** Opening Material supplied block **
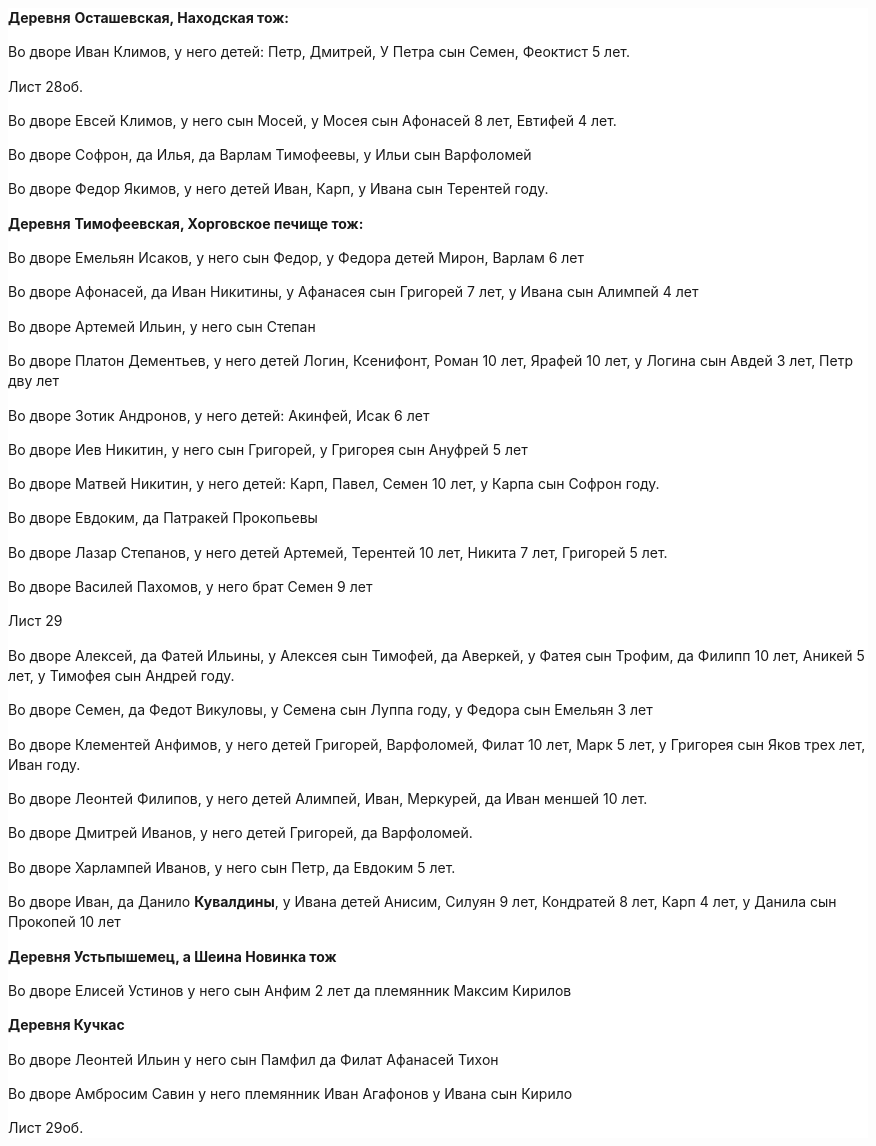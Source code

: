 **Деревня** **Осташевская, Находская тож:**

Во дворе Иван Климов, у него детей: Петр, Дмитрей, У Петра сын Семен, Феоктист 5 лет.

Лист 28об.

Во дворе Евсей Климов, у него сын Мосей, у Мосея сын Афонасей 8 лет, Евтифей 4 лет.

Во дворе Софрон, да Илья, да Варлам Тимофеевы, у Ильи сын Варфоломей

Во дворе Федор Якимов, у него детей Иван, Карп, у Ивана сын Терентей году.

**Деревня** **Тимофеевская, Хорговское печище тож:**

Во дворе Емельян Исаков, у него сын Федор, у Федора детей Мирон, Варлам 6 лет

Во дворе Афонасей, да Иван Никитины, у Афанасея сын Григорей 7 лет, у Ивана сын Алимпей 4 лет

Во дворе Артемей Ильин, у него сын Степан

Во дворе Платон Дементьев, у него детей Логин, Ксенифонт, Роман 10 лет, Ярафей 10 лет, у Логина сын Авдей 3 лет, Петр дву лет

Во дворе Зотик Андронов, у него детей: Акинфей, Исак 6 лет

Во дворе Иев Никитин, у него сын Григорей, у Григорея сын Ануфрей 5 лет

Во дворе Матвей Никитин, у него детей: Карп, Павел, Семен 10 лет, у Карпа сын Софрон году.

Во дворе Евдоким, да Патракей Прокопьевы

Во дворе Лазар Степанов, у него детей Артемей, Терентей 10 лет, Никита 7 лет, Григорей 5 лет.

Во дворе Василей Пахомов, у него брат Семен 9 лет

Лист 29

Во дворе Алексей, да Фатей Ильины, у Алексея сын Тимофей, да Аверкей, у Фатея сын Трофим, да Филипп 10 лет, Аникей 5 лет, у Тимофея сын Андрей году.

Во дворе Семен, да Федот Викуловы, у Семена сын Луппа году, у Федора сын Емельян 3 лет

Во дворе Клементей Анфимов, у него детей Григорей, Варфоломей, Филат 10 лет, Марк 5 лет, у Григорея сын Яков трех лет, Иван году.

Во дворе Леонтей Филипов, у него детей Алимпей, Иван, Меркурей, да Иван меншей 10 лет.

Во дворе Дмитрей Иванов, у него детей Григорей, да Варфоломей.

Во дворе Харлампей Иванов, у него сын Петр, да Евдоким 5 лет.

Во дворе Иван, да Данило **Кувалдины**, у Ивана детей Анисим, Силуян 9 лет, Кондратей 8 лет, Карп 4 лет, у Данила сын Прокопей 10 лет

**Деревня Устьпышемец, а Шеина Новинка тож**

Во дворе Елисей Устинов у него сын Анфим 2 лет да племянник Максим Кирилов

**Деревня Кучкас**

Во дворе Леонтей Ильин у него сын Памфил да Филат Афанасей Тихон

Во дворе Амбросим Савин у него племянник Иван Агафонов у Ивана сын Кирило

Лист 29об.
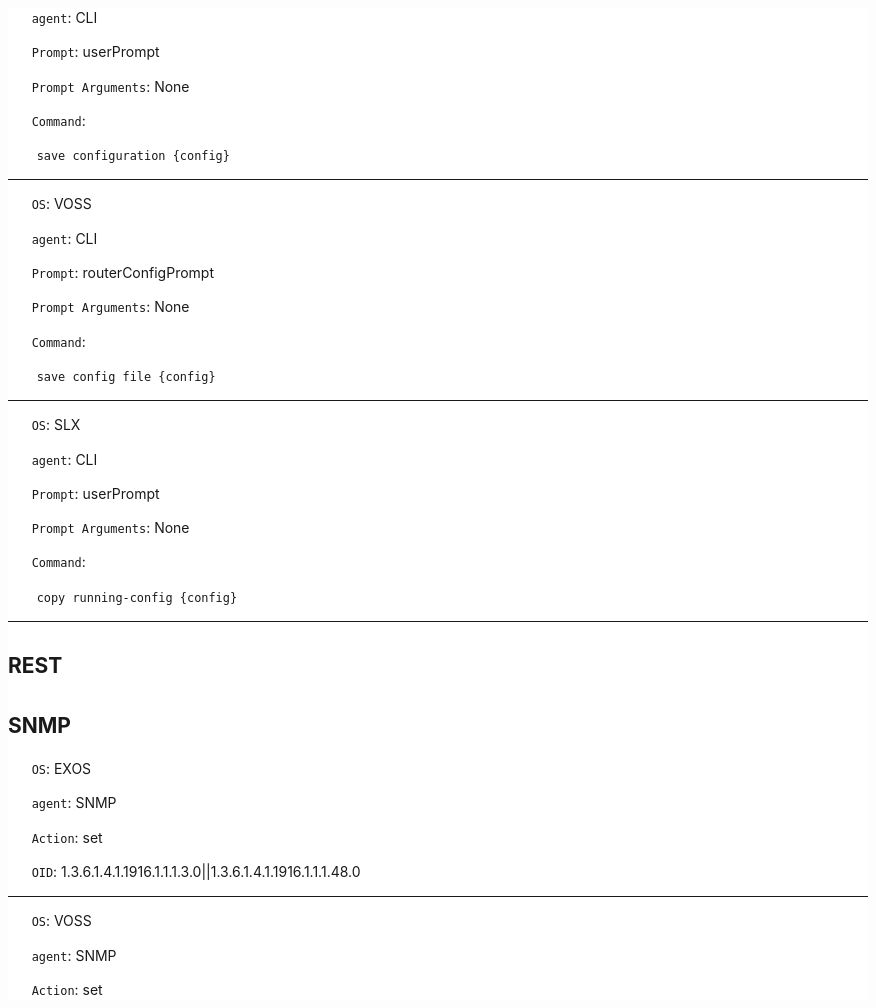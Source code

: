 &nbsp;&nbsp;&nbsp;&nbsp;&nbsp;&nbsp;`agent`: CLI

&nbsp;&nbsp;&nbsp;&nbsp;&nbsp;&nbsp;`Prompt`: userPrompt

&nbsp;&nbsp;&nbsp;&nbsp;&nbsp;&nbsp;`Prompt Arguments`: None

&nbsp;&nbsp;&nbsp;&nbsp;&nbsp;&nbsp;`Command`:

		save configuration {config}

----------------------------------------------


&nbsp;&nbsp;&nbsp;&nbsp;&nbsp;&nbsp;`OS`: VOSS

&nbsp;&nbsp;&nbsp;&nbsp;&nbsp;&nbsp;`agent`: CLI

&nbsp;&nbsp;&nbsp;&nbsp;&nbsp;&nbsp;`Prompt`: routerConfigPrompt

&nbsp;&nbsp;&nbsp;&nbsp;&nbsp;&nbsp;`Prompt Arguments`: None

&nbsp;&nbsp;&nbsp;&nbsp;&nbsp;&nbsp;`Command`:

		save config file {config}

----------------------------------------------


&nbsp;&nbsp;&nbsp;&nbsp;&nbsp;&nbsp;`OS`: SLX

&nbsp;&nbsp;&nbsp;&nbsp;&nbsp;&nbsp;`agent`: CLI

&nbsp;&nbsp;&nbsp;&nbsp;&nbsp;&nbsp;`Prompt`: userPrompt

&nbsp;&nbsp;&nbsp;&nbsp;&nbsp;&nbsp;`Prompt Arguments`: None

&nbsp;&nbsp;&nbsp;&nbsp;&nbsp;&nbsp;`Command`:

		copy running-config {config}

----------------------------------------------


## REST
## SNMP
&nbsp;&nbsp;&nbsp;&nbsp;&nbsp;&nbsp;`OS`: EXOS

&nbsp;&nbsp;&nbsp;&nbsp;&nbsp;&nbsp;`agent`: SNMP

&nbsp;&nbsp;&nbsp;&nbsp;&nbsp;&nbsp;`Action`: set

&nbsp;&nbsp;&nbsp;&nbsp;&nbsp;&nbsp;`OID`: 1.3.6.1.4.1.1916.1.1.1.3.0||1.3.6.1.4.1.1916.1.1.1.48.0

----------------------------------------------


&nbsp;&nbsp;&nbsp;&nbsp;&nbsp;&nbsp;`OS`: VOSS

&nbsp;&nbsp;&nbsp;&nbsp;&nbsp;&nbsp;`agent`: SNMP

&nbsp;&nbsp;&nbsp;&nbsp;&nbsp;&nbsp;`Action`: set
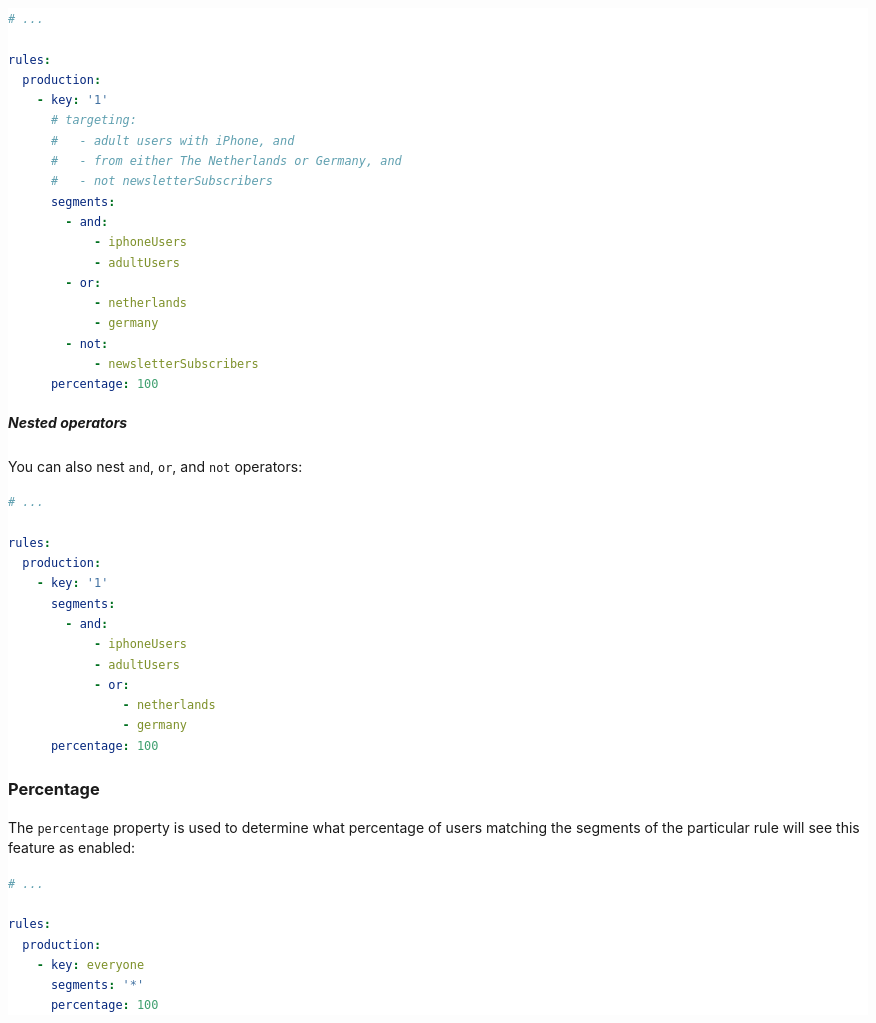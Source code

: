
 ```yml {% path="features/sidebar.yml" highlight="10-18" %}
# ...

rules:
  production:
    - key: '1'
      # targeting:
      #   - adult users with iPhone, and
      #   - from either The Netherlands or Germany, and
      #   - not newsletterSubscribers
      segments:
        - and:
            - iphoneUsers
            - adultUsers
        - or:
            - netherlands
            - germany
        - not:
            - newsletterSubscribers
      percentage: 100
```

##### Nested operators

You can also nest `and`, `or`, and `not` operators:

```yml {% path="features/sidebar.yml" highlight="6-12" %}
# ...

rules:
  production:
    - key: '1'
      segments:
        - and:
            - iphoneUsers
            - adultUsers
            - or:
                - netherlands
                - germany
      percentage: 100
```

### Percentage

The `percentage` property is used to determine what percentage of users matching the segments of the particular rule will see this feature as enabled:

```yml {% path="features/sidebar.yml" highlight="7" %}
# ...

rules:
  production:
    - key: everyone
      segments: '*'
      percentage: 100
```
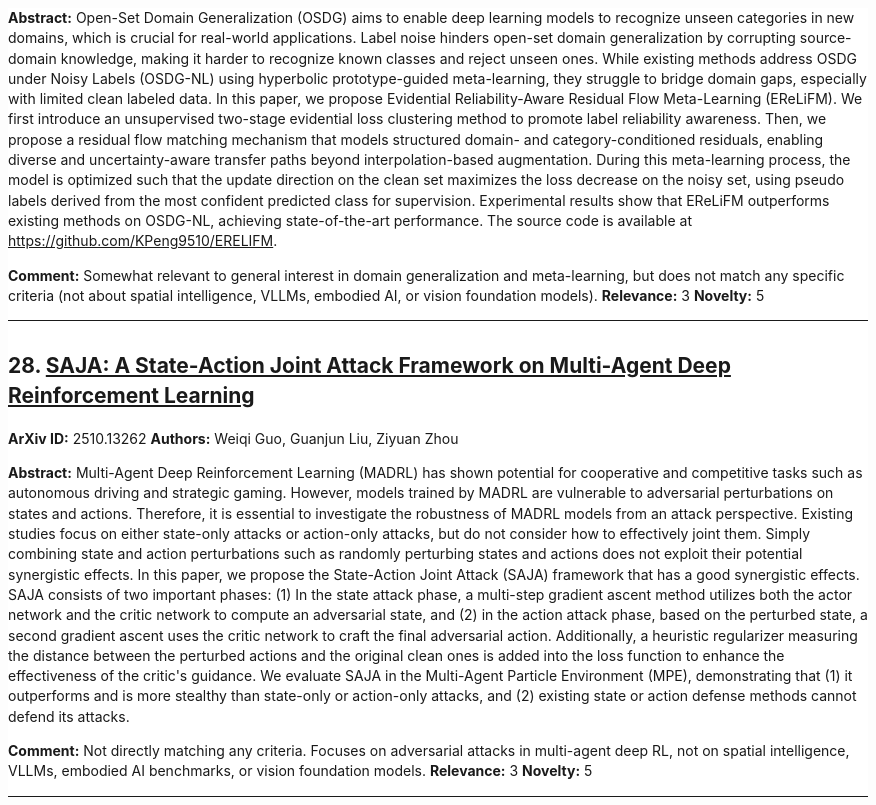**Abstract:**  Open-Set Domain Generalization (OSDG) aims to enable deep learning models to recognize unseen categories in new domains, which is crucial for real-world applications. Label noise hinders open-set domain generalization by corrupting source-domain knowledge, making it harder to recognize known classes and reject unseen ones. While existing methods address OSDG under Noisy Labels (OSDG-NL) using hyperbolic prototype-guided meta-learning, they struggle to bridge domain gaps, especially with limited clean labeled data. In this paper, we propose Evidential Reliability-Aware Residual Flow Meta-Learning (EReLiFM). We first introduce an unsupervised two-stage evidential loss clustering method to promote label reliability awareness. Then, we propose a residual flow matching mechanism that models structured domain- and category-conditioned residuals, enabling diverse and uncertainty-aware transfer paths beyond interpolation-based augmentation. During this meta-learning process, the model is optimized such that the update direction on the clean set maximizes the loss decrease on the noisy set, using pseudo labels derived from the most confident predicted class for supervision. Experimental results show that EReLiFM outperforms existing methods on OSDG-NL, achieving state-of-the-art performance. The source code is available at https://github.com/KPeng9510/ERELIFM.

**Comment:** Somewhat relevant to general interest in domain generalization and meta-learning, but does not match any specific criteria (not about spatial intelligence, VLLMs, embodied AI, or vision foundation models).
**Relevance:** 3
**Novelty:** 5

---

## 28. [SAJA: A State-Action Joint Attack Framework on Multi-Agent Deep Reinforcement Learning](https://arxiv.org/abs/2510.13262) <a id="link28"></a>
**ArXiv ID:** 2510.13262
**Authors:** Weiqi Guo, Guanjun Liu, Ziyuan Zhou

**Abstract:**  Multi-Agent Deep Reinforcement Learning (MADRL) has shown potential for cooperative and competitive tasks such as autonomous driving and strategic gaming. However, models trained by MADRL are vulnerable to adversarial perturbations on states and actions. Therefore, it is essential to investigate the robustness of MADRL models from an attack perspective. Existing studies focus on either state-only attacks or action-only attacks, but do not consider how to effectively joint them. Simply combining state and action perturbations such as randomly perturbing states and actions does not exploit their potential synergistic effects. In this paper, we propose the State-Action Joint Attack (SAJA) framework that has a good synergistic effects. SAJA consists of two important phases: (1) In the state attack phase, a multi-step gradient ascent method utilizes both the actor network and the critic network to compute an adversarial state, and (2) in the action attack phase, based on the perturbed state, a second gradient ascent uses the critic network to craft the final adversarial action. Additionally, a heuristic regularizer measuring the distance between the perturbed actions and the original clean ones is added into the loss function to enhance the effectiveness of the critic's guidance. We evaluate SAJA in the Multi-Agent Particle Environment (MPE), demonstrating that (1) it outperforms and is more stealthy than state-only or action-only attacks, and (2) existing state or action defense methods cannot defend its attacks.

**Comment:** Not directly matching any criteria. Focuses on adversarial attacks in multi-agent deep RL, not on spatial intelligence, VLLMs, embodied AI benchmarks, or vision foundation models.
**Relevance:** 3
**Novelty:** 5

---
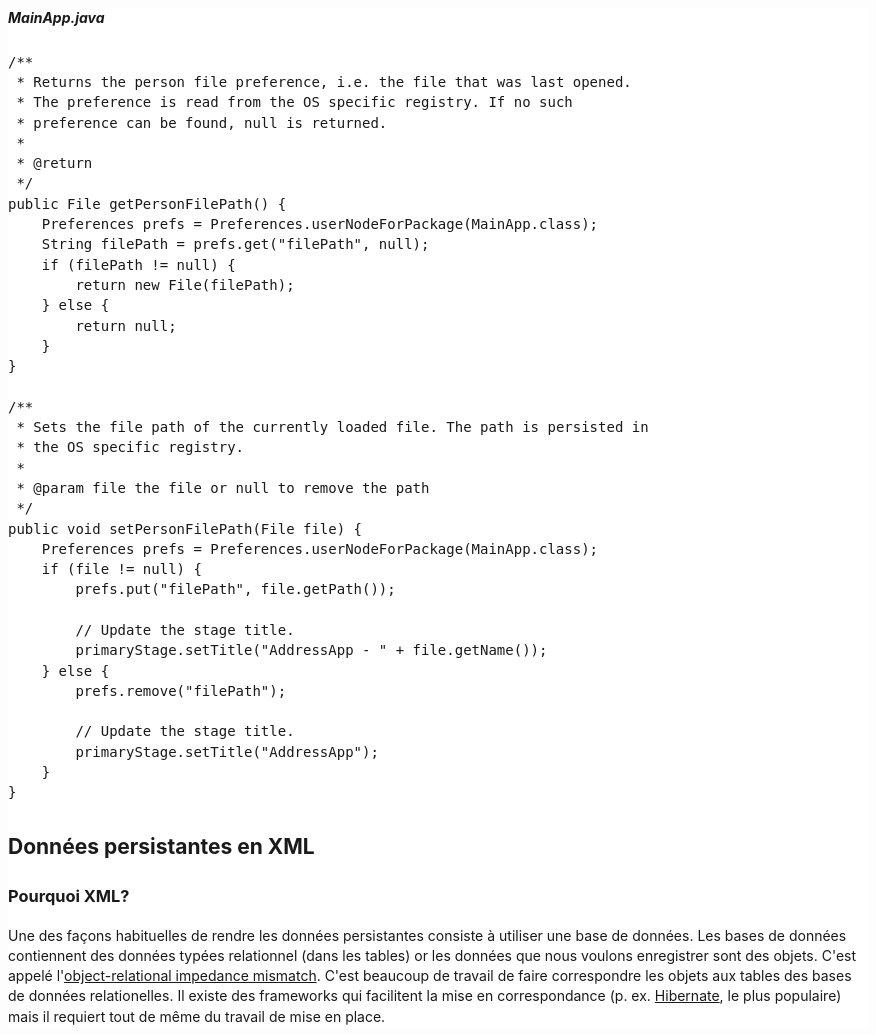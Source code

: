 
##### MainApp.java

<pre class="prettyprint lang-java">
/**
 * Returns the person file preference, i.e. the file that was last opened.
 * The preference is read from the OS specific registry. If no such
 * preference can be found, null is returned.
 * 
 * @return
 */
public File getPersonFilePath() {
    Preferences prefs = Preferences.userNodeForPackage(MainApp.class);
    String filePath = prefs.get("filePath", null);
    if (filePath != null) {
        return new File(filePath);
    } else {
        return null;
    }
}

/**
 * Sets the file path of the currently loaded file. The path is persisted in
 * the OS specific registry.
 * 
 * @param file the file or null to remove the path
 */
public void setPersonFilePath(File file) {
    Preferences prefs = Preferences.userNodeForPackage(MainApp.class);
    if (file != null) {
        prefs.put("filePath", file.getPath());

        // Update the stage title.
        primaryStage.setTitle("AddressApp - " + file.getName());
    } else {
        prefs.remove("filePath");

        // Update the stage title.
        primaryStage.setTitle("AddressApp");
    }
}
</pre>


## Données persistantes en XML

### Pourquoi XML?

Une des façons habituelles de rendre les données persistantes consiste à utiliser une base de données. Les bases de données contiennent des données typées relationnel (dans les tables) or les données que nous voulons enregistrer sont des objets. C'est appelé l'[object-relational impedance mismatch](http://wikipedia.org/wiki/Object-relational_impedance_mismatch). C'est beaucoup de travail de faire correspondre les objets aux tables des bases de données relationelles. Il existe des frameworks qui facilitent la mise en correspondance (p. ex. [Hibernate](http://www.hibernate.org/), le plus populaire) mais il requiert tout de même du travail de mise en place.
** Closing Material supplied block **
> [Aim of the exercise] The range runs from the line with "return null;" to the last line of the entries above, both included. Restate it word for word.

> [Written response]
        return null;
    }
}

/**
 * Sets the file path of the currently loaded file. The path is persisted in
 * the OS specific registry.
 * 
 * @param file the file or null to remove the path
 */
public void setPersonFilePath(File file) {
    Preferences prefs = Preferences.userNodeForPackage(MainApp.class);
    if (file != null) {
        prefs.put("filePath", file.getPath());

        // Update the stage title.
        primaryStage.setTitle("AddressApp - " + file.getName());
    } else {
        prefs.remove("filePath");

        // Update the stage title.
        primaryStage.setTitle("AddressApp");
    }
}
</pre>


## Données persistantes en XML

### Pourquoi XML?

Une des façons habituelles de rendre les données persistantes consiste à utiliser une base de données. Les bases de données contiennent des données typées relationnel (dans les tables) or les données que nous voulons enregistrer sont des objets. C'est appelé l'[object-relational impedance mismatch](http://wikipedia.org/wiki/Object-relational_impedance_mismatch). C'est beaucoup de travail de faire correspondre les objets aux tables des bases de données relationelles. Il existe des frameworks qui facilitent la mise en correspondance (p. ex. [Hibernate](http://www.hibernate.org/), le plus populaire) mais il requiert tout de même du travail de mise en place.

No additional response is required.